Se na direita o clima entre o ex-presidente Jair Bolsonaro e o governador de São Paulo, Tarcísio de Freitas, Criador e Criatura, não anda nada lá essas coisas, por outras bandas um nome tem suas qualidades cada vez mais exaltadas e já há quem veja nele um sucessor natural para o presidente Luiz Inácio Lula da Silva, em 2026: o ministro da Fazenda, Fernando Haddad. Não só pela aprovação da emenda da reforma tributária que, apesar da expressiva votação que obteve na Câmara, dificilmente permanecerá igual no Senado. Mas por que o placar robusto revelou um lado de Haddad do qual muitos duvidavam quando Lula o indicou para o cargo.
O ministro transitou com habilidade de uma ponta à outra do espectro político nas negociações. Foi do agronegócio aos petistas mais renitentes, passando por governadores e prefeitos temerosos de perder recursos. E, segundo àqueles que o acompanharam, foi flexível quando necessário e resiliente para aguentar as puxadas de tapete. Conseguiu dar a Lula mais um troféu para incluir em sua estante, o de ter uma reforma tributária para chamar de sua. É claro que contou com os cinco bilhões em emendas liberadas pelo governo aos parlamentares, sempre ariscos a votar qualquer coisa sem levar qualquer outra coisa em troca.
A desenvoltura de Haddad fez com que muitos lembrassem do tempo em que Fernando Henrique Cardoso, ministro da Fazenda de Itamar Franco, negociou o Plano Real que acabou com a inflação no País. “Ambos são professores, sabem escutar e gostam de conversar. Sei que atrapalha quando os tucanos falam bem dele. Mas, guardado o crédito que é preciso dar ao presidente Lula pela escolha, Haddad está muito bem na função”, comenta o cientista político, e diretor da Fundação FHC, Sérgio Fausto.

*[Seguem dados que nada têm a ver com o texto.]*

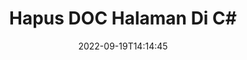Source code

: ---
############################# Static ############################
layout: "auto-gen-merger"
date: 2022-09-19T14:14:45
draft: false
otherformats: docm docx dot dotm dotx epub html mht mhtml odp ods odt one otp ott pdf

############################# Head ############################
head_title: "Hapus DOC Halaman di C#"
head_description: "Hapus atau hapus satu halaman atau kumpulan halaman dari file DOC di C# dengan membalik urutan halaman menggunakan API penggabungan dokumen."

############################# Header ############################
title: "Hapus DOC Halaman Di C#"
description: "Hapus DOC Halaman dengan beberapa baris kode .NET."
bg_image: "https://cms.admin.containerize.com/templates/aspose/App_Themes/V3/images/bg/header1.png"
bg_overlay: false
button:
    enable: true
    icon: "fas fa-arrow-down"
    label: "Unduh Uji Coba Gratis"
    link: "https://downloads.groupdocs.com/merger/net"

############################# SubMenu ############################
submenu:
    enable: true

    left:
        img_alt: "GroupDocs.Merger for .NET"
        image: "https://cms.admin.containerize.com/templates/groupdocs/images/product-logos/90x90-noborder/groupdocs-merger-net.png"
        product: "GroupDocs.Merger"
        platform: ".NET"

    middle:
        button:

            # button loop
            - link: "https://apireference.groupdocs.com/merger/net"
              text: "Referensi API"

            # button loop
            - link: "https://github.com/groupdocs-merger"
              text: "Contoh Kode"

            # button loop
            - link: "https://products.groupdocs.app/merger/family"
              text: "Demo Langsung"

            # button loop
            - link: "https://purchase.groupdocs.com/pricing/merger/net"
              text: "Harga"

    right:
        link_download: "https://downloads.groupdocs.com/merger"
        link_learn: "https://docs.groupdocs.com/merger/net"
        link_buy: "https://purchase.groupdocs.com"

############################# About ############################
about:
    enable: true
    title: "Tentang GroupDocs.Merger for .NET API"
    content: |
        [GroupDocs.Merger for .NET](/id/merger/net/) menawarkan solusi sederhana untuk menggabungkan & memisahkan berbagai format dokumen dengan aman termasuk PDF, Microsoft Office (Word, Excel, PowerPoint , OneNote), OpenDocument, HTML, gambar, dan banyak lainnya dalam aplikasi .NET. Dengan menambahkan hanya beberapa baris kode, lakukan beberapa operasi dokumen seperti memindahkan, menghapus, memutar, menukar, mengekstrak, atau mengubah orientasi halaman di dalam dokumen. API penggabungan dokumen juga mendukung pratinjau halaman dokumen sebagai gambar untuk menganalisis struktur dokumen, pemformatan, dan konten pada halaman.
        
        GroupDocs.Merger API adalah pilihan tepat untuk solusi perusahaan yang membutuhkan fitur penghapusan halaman file. API ini didukung dengan baik di semua sistem operasi dan platform utama termasuk .NET Framework, .NET Standard, .NET Core, Mono.

############################# Steps ############################
steps:
    enable: true
    title_left: "Hapus DOC Halaman File di .NET"
    content_left: |
        [GroupDocs.Merger for .NET](/id/merger/net/) memudahkan pengembang C# untuk menghapus satu atau beberapa halaman tertentu dalam DOC file dengan menerapkan beberapa langkah mudah.
        
        * Inisialisasi **RemoveOptions** dengan nomor halaman yang akan dihapus.
        * Buat instance baru **Merger** dan teruskan jalur dokumen sumber sebagai parameter konstruktor.
        * Panggil **RemovePages** dan teruskan objek **RemoveOptions**.
        * Panggil **Save** dan tentukan jalur file untuk menyimpan dokumen yang dihasilkan.

    title_right: "Persyaratan sistem"
    content_right: |
        GroupDocs.Merger for .NET API didukung di semua platform dan sistem operasi utama. Sebelum menjalankan kode di bawah ini, pastikan Anda telah menginstal prasyarat berikut di sistem Anda.

        * Sistem Operasi: Microsoft Windows, Linux, MacOS
        * Lingkungan Pengembangan: Visual Studio, Xamarin, MonoDevelop
        * Kerangka kerja: .NET Framework, .NET Standard, .NET Core, Mono
        * Unduh versi terbaru GroupDocs.Merger for .NET dari [NuGet](https://www.nuget.org/packages/groupdocs.merger)
         
    code: |
     {{% merger/additional-styles %}}
     {{< merger/code-merger title="Cara menghapus halaman file DOC menggunakan kode contoh C#">}}

        ```csharp    
        // Hapus halaman file DOC menggunakan GroupDocs.Merger API
        // Inisialisasi kelas RemoveOptions dengan nomor halaman yang dipilih
        RemoveOptions removeOptions = new RemoveOptions(new int[] { 3, 6 });

        // Instansiasi Penggabungan dengan dokumen masukan DOC
        using (Merger merger = new Merger("input.doc"))
          {
            // Panggil metode RemovePages dan berikan objek RemoveOptions ke sana
            merger.RemovePages(removeOptions);
    
            // Panggil metode Simpan dan berikan jalur file yang diinginkan untuk menyimpan dokumen keluaran
            merger.Save("output.doc");
          }
        ```
     {{< /merger/code-merger >}}

############################# Demos ############################
demos:
    enable: true
    title: "Demo Langsung - Hapus DOC Laman Daring"
    content: |
       Hapus halaman file DOC sekarang juga dengan mengunjungi situs web [GroupDocs.Merger Live Demo](https://products.groupdocs.app/splitter/remove-pages/doc).
       Demo langsung memiliki manfaat sebagai berikut.
        
############################# About Formats ############################
about_formats:
    enable: true

############################# More Formats ############################
more_formats:
    enable: true
    title: "Hapus Halaman Dari Format Dokumen Lain"
    content: |
        .NET mendokumentasikan penggabungan & API pemisahan untuk format file dan gambar. Hapus beberapa format file populer seperti yang dinyatakan di bawah ini.

############################# Back to top ###############################
back_to_top:
    enable: true
---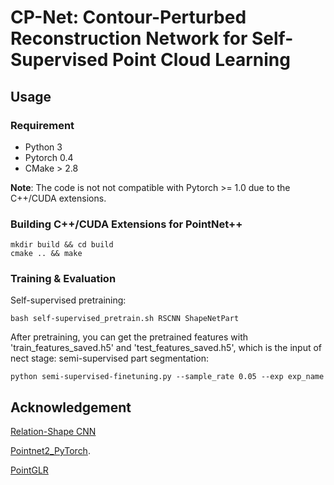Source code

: CP-Net: Contour-Perturbed Reconstruction Network for Self-Supervised Point Cloud Learning
===

## Usage

### Requirement

- Python 3
- Pytorch 0.4
- CMake > 2.8

**Note**: The code is not not compatible with Pytorch >= 1.0 due to the C++/CUDA extensions. 

### Building C++/CUDA Extensions for PointNet++

```
mkdir build && cd build
cmake .. && make
```


### Training & Evaluation

Self-supervised pretraining:
```
bash self-supervised_pretrain.sh RSCNN ShapeNetPart
```
After pretraining, you can get the pretrained features with 'train_features_saved.h5' and 'test_features_saved.h5', which is the input of nect stage: semi-supervised part segmentation:

```
python semi-supervised-finetuning.py --sample_rate 0.05 --exp exp_name

```

## Acknowledgement

[Relation-Shape CNN](https://github.com/Yochengliu/Relation-Shape-CNN) 

[Pointnet2_PyTorch](https://github.com/erikwijmans/Pointnet2_PyTorch).

[PointGLR](https://github.com/raoyongming/PointGLR)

E o peso político que ganhou nas últimas semanas o fortaleceu no lugar onde sempre estão nomes possíveis para suceder o presidente da República, o ministério da Fazenda. Afinal, por aqui, tão logo é ocupada a cadeira do Palácio do Planalto começa a bolsa de apostas sobre se o novo dono disputará a reeleição ou se terá um candidato. Se Lula não quiser ficar mais quatro anos, um bom ministro da Fazenda tem tudo para ser o escolhido. E Haddad, então ex-prefeito de São Paulo, já foi esse candidato em 2018, quando Lula, preso, ficou fora da eleição. Não derrotou a onda conservadora que elegeu Jair Bolsonaro, mas tampouco foi mal. Agora, se Lula não pensar na reeleição e, além da caneta na mão, tiver popularidade suficiente para eleger seu sucessor, Haddad pode ser esse nome.
Mas este é o País em que, como já disse o ex-ministro da Fazenda Pedro Malan, “até o passado é incerto”. Sendo assim, Criador e Criatura, portanto, nem sempre estão fadados a uma eterna lua de mel de reconhecimentos e afagos. Por mais brilho próprio que a Criatura possa ter e por mais desprendido que o Criador seja, esse é um terreno muito delicado. Às vezes uma piscadela de olho ou o aval para um projeto que possa facilitar a vida do adversário – o caso de Tarcísio de Freitas que apoiou a reforma tributária– podem desencadear reações terríveis e inesperadas.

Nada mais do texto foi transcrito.